What the old media are not, however, is participatory. We may read newspapers and magazines, listen to radio and recordings, or watch film and television, but the odds of any of us actually contributing to the mass media (beyond forking over $25 for a book, $18 for a CD, or $8 for a movie ticket, that is) are small. The mass media industries tend to be closed systems, dominated by a relative handful of interlocking giants, with room at the margins for alternative expression, perhaps, but with the vast majority of writers, recording artists, and other independent voices all but excluded from the critical advantage of mainstream distribution.
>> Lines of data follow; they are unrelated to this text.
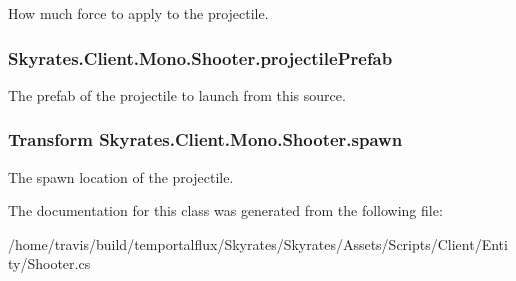 How much force to apply to the projectile. 

\hypertarget{class_skyrates_1_1_client_1_1_mono_1_1_shooter_ad0e340a8b6933645298ee8ac87100ed9}{
\subsubsection[{projectile\-Prefab}]{ Skyrates.\-Client.\-Mono.\-Shooter.\-projectile\-Prefab}}\label{class_skyrates_1_1_client_1_1_mono_1_1_shooter_ad0e340a8b6933645298ee8ac87100ed9}


The prefab of the projectile to launch from this source. 

\hypertarget{class_skyrates_1_1_client_1_1_mono_1_1_shooter_a2aeb7c35dc048f65e02ccecfc654ab2c}{
\subsubsection[{spawn}]{\setlength{\rightskip}{0pt plus 5cm}Transform Skyrates.\-Client.\-Mono.\-Shooter.\-spawn}}\label{class_skyrates_1_1_client_1_1_mono_1_1_shooter_a2aeb7c35dc048f65e02ccecfc654ab2c}


The spawn location of the projectile. 



The documentation for this class was generated from the following file\-:\begin{DoxyCompactItemize}
\item 
/home/travis/build/temportalflux/\-Skyrates/\-Skyrates/\-Assets/\-Scripts/\-Client/\-Entity/Shooter.\-cs\end{DoxyCompactItemize}
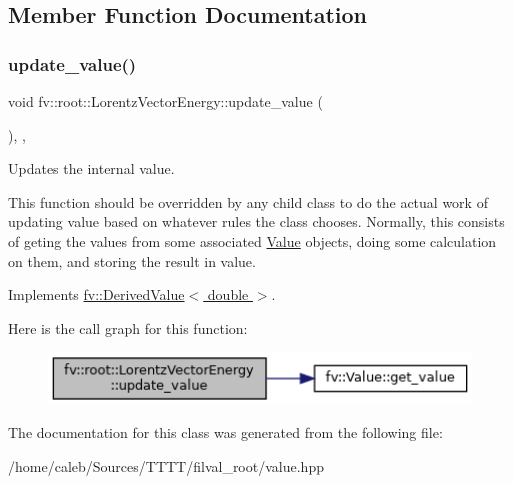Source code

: \subsection{Member Function Documentation}
\hypertarget{classfv_1_1root_1_1LorentzVectorEnergy_aa69384d1af673c327daae869d5977981}{}\label{classfv_1_1root_1_1LorentzVectorEnergy_aa69384d1af673c327daae869d5977981} 
\subsubsection{\texorpdfstring{update\+\_\+value()}{update\_value()}}
{\footnotesize\ttfamily void fv\+::root\+::\+Lorentz\+Vector\+Energy\+::update\+\_\+value (\begin{DoxyParamCaption}{ }\end{DoxyParamCaption})\hspace{0.3cm}{\ttfamily [inline]}, {\ttfamily [protected]}, {\ttfamily [virtual]}}



Updates the internal value. 

This function should be overridden by any child class to do the actual work of updating value based on whatever rules the class chooses. Normally, this consists of geting the values from some associated \hyperlink{classfv_1_1Value}{Value} objects, doing some calculation on them, and storing the result in value. 

Implements \hyperlink{classfv_1_1DerivedValue_ae59e80a98eb74b95d8961bfe12ee5ec2}{fv\+::\+Derived\+Value$<$ double $>$}.

Here is the call graph for this function\+:
\nopagebreak
\begin{figure}[H]
\begin{center}
\leavevmode
\includegraphics[width=350pt]{classfv_1_1root_1_1LorentzVectorEnergy_aa69384d1af673c327daae869d5977981_cgraph}
\end{center}
\end{figure}


The documentation for this class was generated from the following file\+:\begin{DoxyCompactItemize}
\item 
/home/caleb/\+Sources/\+T\+T\+T\+T/filval\+\_\+root/value.\+hpp\end{DoxyCompactItemize}

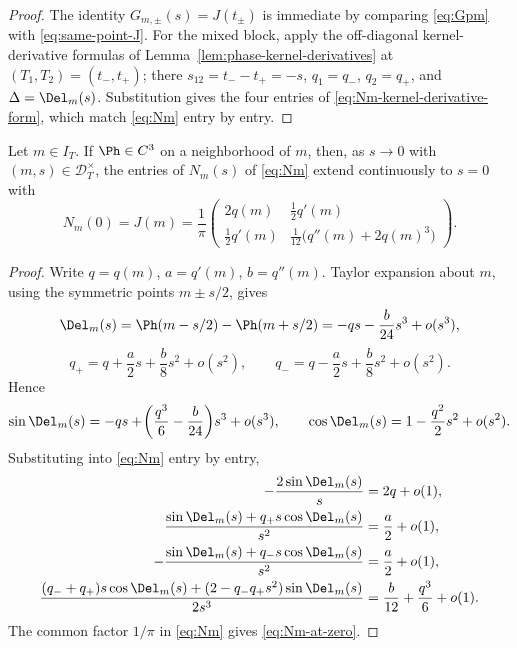 \begin{proof}
The identity \(G_{m,\pm}(s) = J(t_\pm)\) is immediate by comparing
\eqref{eq:Gpm} with \eqref{eq:same-point-J}.  For the mixed block,
apply the off-diagonal kernel-derivative formulas of
Lemma~\ref{lem:phase-kernel-derivatives} at
\((T_1, T_2) = (t_-, t_+)\); there \(s_{12} = t_- - t_+ = -s\),
\(q_1 = q_-\), \(q_2 = q_+\), and \(\Delta = \Del_m(s)\).
Substitution gives the four entries of
\eqref{eq:Nm-kernel-derivative-form}, which match \eqref{eq:Nm} entry
by entry.
\end{proof}

\begin{lemma}
\label{lem:Nm-removable-singularity}
Let \(m\in I_T\).  If \(\Ph\in C^3\) on a neighborhood of \(m\), then,
as \(s\to 0\) with \((m,s)\in\mathcal D_T^\times\), the entries of
\(N_m(s)\) of \eqref{eq:Nm} extend continuously to \(s=0\) with
\begin{equation}
\label{eq:Nm-at-zero}
        N_m(0) = J(m)
        = \frac1\pi
        \begin{pmatrix}
        2q(m) & \tfrac12 q'(m)\\[0.8ex]
        \tfrac12 q'(m) & \tfrac1{12}\bigl(q''(m)+2q(m)^3\bigr)
        \end{pmatrix}.
\end{equation}
\end{lemma}

\begin{proof}
Write \(q = q(m)\), \(a = q'(m)\), \(b = q''(m)\).  Taylor expansion
about \(m\), using the symmetric points \(m\pm s/2\), gives
\[
        \Del_m(s)
        = \Ph(m-s/2)-\Ph(m+s/2)
        = -qs - \frac{b}{24}s^3 + o(s^3),
\]
\[
        q_+ = q + \frac{a}{2}s + \frac{b}{8}s^2 + o(s^2),
        \qquad
        q_- = q - \frac{a}{2}s + \frac{b}{8}s^2 + o(s^2).
\]
Hence
\[
        \sin\Del_m(s)
        = -qs + \!\left(\frac{q^3}{6}-\frac{b}{24}\right)\!s^3
          + o(s^3),
        \qquad
        \cos\Del_m(s) = 1 - \frac{q^2}{2}s^2 + o(s^2).
\]
Substituting into \eqref{eq:Nm} entry by entry,
\begin{align*}
        -\frac{2\sin\Del_m(s)}{s}
        &= 2q + o(1),\\
        \frac{\sin\Del_m(s)+q_+ s\cos\Del_m(s)}{s^2}
        &= \frac{a}{2} + o(1),\\
        -\frac{\sin\Del_m(s)+q_- s\cos\Del_m(s)}{s^2}
        &= \frac{a}{2} + o(1),\\
        \frac{(q_-+q_+)s\cos\Del_m(s)+(2-q_- q_+ s^2)\sin\Del_m(s)}{2s^3}
        &= \frac{b}{12}+\frac{q^3}{6}+o(1).
\end{align*}
The common factor \(1/\pi\) in \eqref{eq:Nm} gives
\eqref{eq:Nm-at-zero}.
\end{proof}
Ben Bagdikian has been chronicling the diminishing number and growing power of media conglomerates for years, declaring most recently that the 50 companies that dominated the mass media in 1983 had been reduced, through mergers and acquisitions, to a mere 5 two decades later: Time Warner, Viacom, News Corporation, Disney, and Bertelsmann. While Bagdikian's free-market critics complain that the Big Five's holdings (which include four major movie studios, some 60 cable channels, five broadcast TV networks, a satellite TV operation, a thousand or so radio and TV stations, and an enormous portion of the publishing industry) fall far short of a genuine "media monopoly," they conveniently overlook the rampant consolidation that afflicts all forms of media: 5 record labels control 75 percent of all recordings sold; 6 cable companies control 85 percent of the cable TV market; and the four major TV networks own 90 percent of the top 50 cable channels. And while it's true that there is "something for everyone" in the media marketplace today, homogeneity is the rule rather than the exception (which explains why public radio and television, as well as classical and jazz recordings, are all relegated to the far margins of the mainstream media, with ratings and sales that hover around 3 percent each).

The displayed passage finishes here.